Sonuç olarak; davacı sigorta şirketinin yaptığı ödeme bakımından teknik bilirkişilerin yaptığı inceleme olayın oluşuna uygun bulunmuş, ödenen hasar tazminatının kadri maruf olduğu, yapılan tüm ödemelerin dekontlarının, zayi olan ürünlerin fatura bilgilerinin taleple uyumlu olduğu görülmüştür. Bu bakımdan davacının ödediği tutarın tamamının sorumlular olan davalılar —-Mühendislik ve —– İnşaat isimli şirketlerden talep edebileceği anlaşılmıştır. Taraflar tacir olduğundan faizin türü avans faizi olarak belirlenmiştir.

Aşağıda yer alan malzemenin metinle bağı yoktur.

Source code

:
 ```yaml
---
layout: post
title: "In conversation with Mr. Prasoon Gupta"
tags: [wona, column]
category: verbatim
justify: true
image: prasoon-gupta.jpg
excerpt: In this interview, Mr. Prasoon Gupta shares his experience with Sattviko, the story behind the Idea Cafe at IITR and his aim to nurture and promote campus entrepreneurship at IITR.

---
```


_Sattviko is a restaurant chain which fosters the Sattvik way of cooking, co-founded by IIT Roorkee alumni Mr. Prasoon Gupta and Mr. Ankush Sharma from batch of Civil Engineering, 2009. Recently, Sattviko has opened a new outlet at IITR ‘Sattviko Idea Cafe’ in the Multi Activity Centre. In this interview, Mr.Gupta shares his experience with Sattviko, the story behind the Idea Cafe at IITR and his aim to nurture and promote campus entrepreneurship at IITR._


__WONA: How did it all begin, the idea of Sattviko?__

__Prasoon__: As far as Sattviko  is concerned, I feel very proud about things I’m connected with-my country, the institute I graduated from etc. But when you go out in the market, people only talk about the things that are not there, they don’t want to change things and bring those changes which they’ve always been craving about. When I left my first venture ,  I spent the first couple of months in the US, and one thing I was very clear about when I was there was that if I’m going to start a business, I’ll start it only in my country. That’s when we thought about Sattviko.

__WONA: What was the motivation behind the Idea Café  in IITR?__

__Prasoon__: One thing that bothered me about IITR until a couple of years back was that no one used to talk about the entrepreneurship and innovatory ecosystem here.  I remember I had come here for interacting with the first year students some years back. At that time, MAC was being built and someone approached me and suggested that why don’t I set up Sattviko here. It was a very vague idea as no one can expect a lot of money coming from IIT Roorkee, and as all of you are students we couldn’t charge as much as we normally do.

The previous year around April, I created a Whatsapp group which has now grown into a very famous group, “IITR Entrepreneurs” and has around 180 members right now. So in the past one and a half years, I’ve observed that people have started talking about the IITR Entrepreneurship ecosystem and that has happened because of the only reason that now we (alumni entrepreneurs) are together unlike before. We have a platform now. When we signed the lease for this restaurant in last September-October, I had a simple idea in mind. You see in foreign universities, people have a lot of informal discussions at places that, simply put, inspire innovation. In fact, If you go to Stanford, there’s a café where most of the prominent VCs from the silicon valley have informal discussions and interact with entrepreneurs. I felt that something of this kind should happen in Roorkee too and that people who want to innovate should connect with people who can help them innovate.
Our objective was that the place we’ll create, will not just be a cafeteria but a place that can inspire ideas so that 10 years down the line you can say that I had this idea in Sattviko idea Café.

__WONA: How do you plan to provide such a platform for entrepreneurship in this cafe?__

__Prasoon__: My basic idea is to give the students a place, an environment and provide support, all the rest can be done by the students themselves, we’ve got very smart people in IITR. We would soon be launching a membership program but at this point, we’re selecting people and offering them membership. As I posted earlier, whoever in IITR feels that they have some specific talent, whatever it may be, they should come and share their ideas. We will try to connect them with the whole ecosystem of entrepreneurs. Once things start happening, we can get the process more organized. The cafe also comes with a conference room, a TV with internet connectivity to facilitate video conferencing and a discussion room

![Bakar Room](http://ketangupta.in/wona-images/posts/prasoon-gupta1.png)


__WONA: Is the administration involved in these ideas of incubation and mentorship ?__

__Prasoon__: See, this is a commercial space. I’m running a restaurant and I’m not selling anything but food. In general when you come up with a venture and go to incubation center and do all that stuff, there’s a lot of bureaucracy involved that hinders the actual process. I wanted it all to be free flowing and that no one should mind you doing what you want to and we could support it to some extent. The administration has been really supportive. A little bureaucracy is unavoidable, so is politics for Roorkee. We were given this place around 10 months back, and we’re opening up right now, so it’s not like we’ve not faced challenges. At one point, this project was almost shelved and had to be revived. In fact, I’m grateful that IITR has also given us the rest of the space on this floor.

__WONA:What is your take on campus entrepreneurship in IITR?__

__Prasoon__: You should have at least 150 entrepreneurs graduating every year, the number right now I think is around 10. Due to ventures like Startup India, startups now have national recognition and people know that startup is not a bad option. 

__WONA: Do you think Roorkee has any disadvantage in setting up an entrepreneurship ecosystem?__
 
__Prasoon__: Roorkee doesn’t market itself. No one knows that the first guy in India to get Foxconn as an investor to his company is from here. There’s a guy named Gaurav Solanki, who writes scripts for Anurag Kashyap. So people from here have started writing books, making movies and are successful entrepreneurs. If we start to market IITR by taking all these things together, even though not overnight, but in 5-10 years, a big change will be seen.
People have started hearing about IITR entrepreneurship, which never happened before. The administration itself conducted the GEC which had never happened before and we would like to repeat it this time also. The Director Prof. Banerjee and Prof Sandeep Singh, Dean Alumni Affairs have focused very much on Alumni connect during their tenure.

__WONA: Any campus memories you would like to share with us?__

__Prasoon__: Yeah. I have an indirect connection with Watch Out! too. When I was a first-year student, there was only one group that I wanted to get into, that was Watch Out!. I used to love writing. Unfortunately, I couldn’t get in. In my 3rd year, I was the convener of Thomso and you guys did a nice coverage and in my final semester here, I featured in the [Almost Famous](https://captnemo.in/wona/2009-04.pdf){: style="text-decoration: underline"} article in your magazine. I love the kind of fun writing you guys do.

HÜKÜM:Yukarıda açıklanan nedenlerle;
Davanın KISMEN KABULÜNE;
1—– (dava tarihindeki eski ünvanı:—– açılan davanın esastan REDDİNE;
2-Davalılar ——-açılan davanın KABULÜNE;
68.970,46 TL’nin ödeme tarihi olan 17.07.2013 tarihinden itibaren işleyecek 3095 sayılı yasanın 2/2 maddesi uyarınca avans faizi ile birlikte müştereken ve müteselsilen tahsiline,
3-Alınması gereken 4.711,37-TL karar harcına karşılık peşin alınan 1.177,85-TL’nin mahsubu ile bakiye 3.533,52-TL’nin davalılar—– tahsili ile hazineye irad kaydına,
4-Davacı tarafından sarfolunan 3.144,30-TL yargılama gideri ile peşin olarak alınan 1.177,85-TL harç toplamı 4.322,15-TL’nin davalılar —– alınarak davacıya verilmesine,
5-Davalı —– tarafından sarf olunan yargılama giderinin üzerinde bırakılmasına,
6-Davalı —–. tarafından sarf olunan yargılama giderinin üzerinde bırakılmasına,
7-Davalı —– (dava tarihindeki eski ünvan: ——tarafından sarf olunan 8,00-TL yargılama giderinin davacıdan alınarak bu davalıya verilmesine,
8-Davacı lehine AAÜT uyarınca taktir olunan 17.900,00-TL vekalet ücretinin davalılar —– alınarak davacıya verilmesine,
9-Davalı—– (dava tarihindeki eski ünvan: —— lehine takdir olunan 17.900,00-TL vekalet ücretinin davacıdan alınarak bu davalı tarafa verilmesine,
10-Karar kesinleştiğinde ve talep halinde kullanılmayan gider avansının yatıran tarafa iadesine,
Dair, Davacı vekili , Davalı —- vekili ve Davalı—– vekillerinin yüzüne karşı gerekçeli kararın tebliğden itibaren 2 hafta içinde Yargıtay nezdinde temyiz yolu açık olmak üzere açıkça okunup usulen anlatıldı.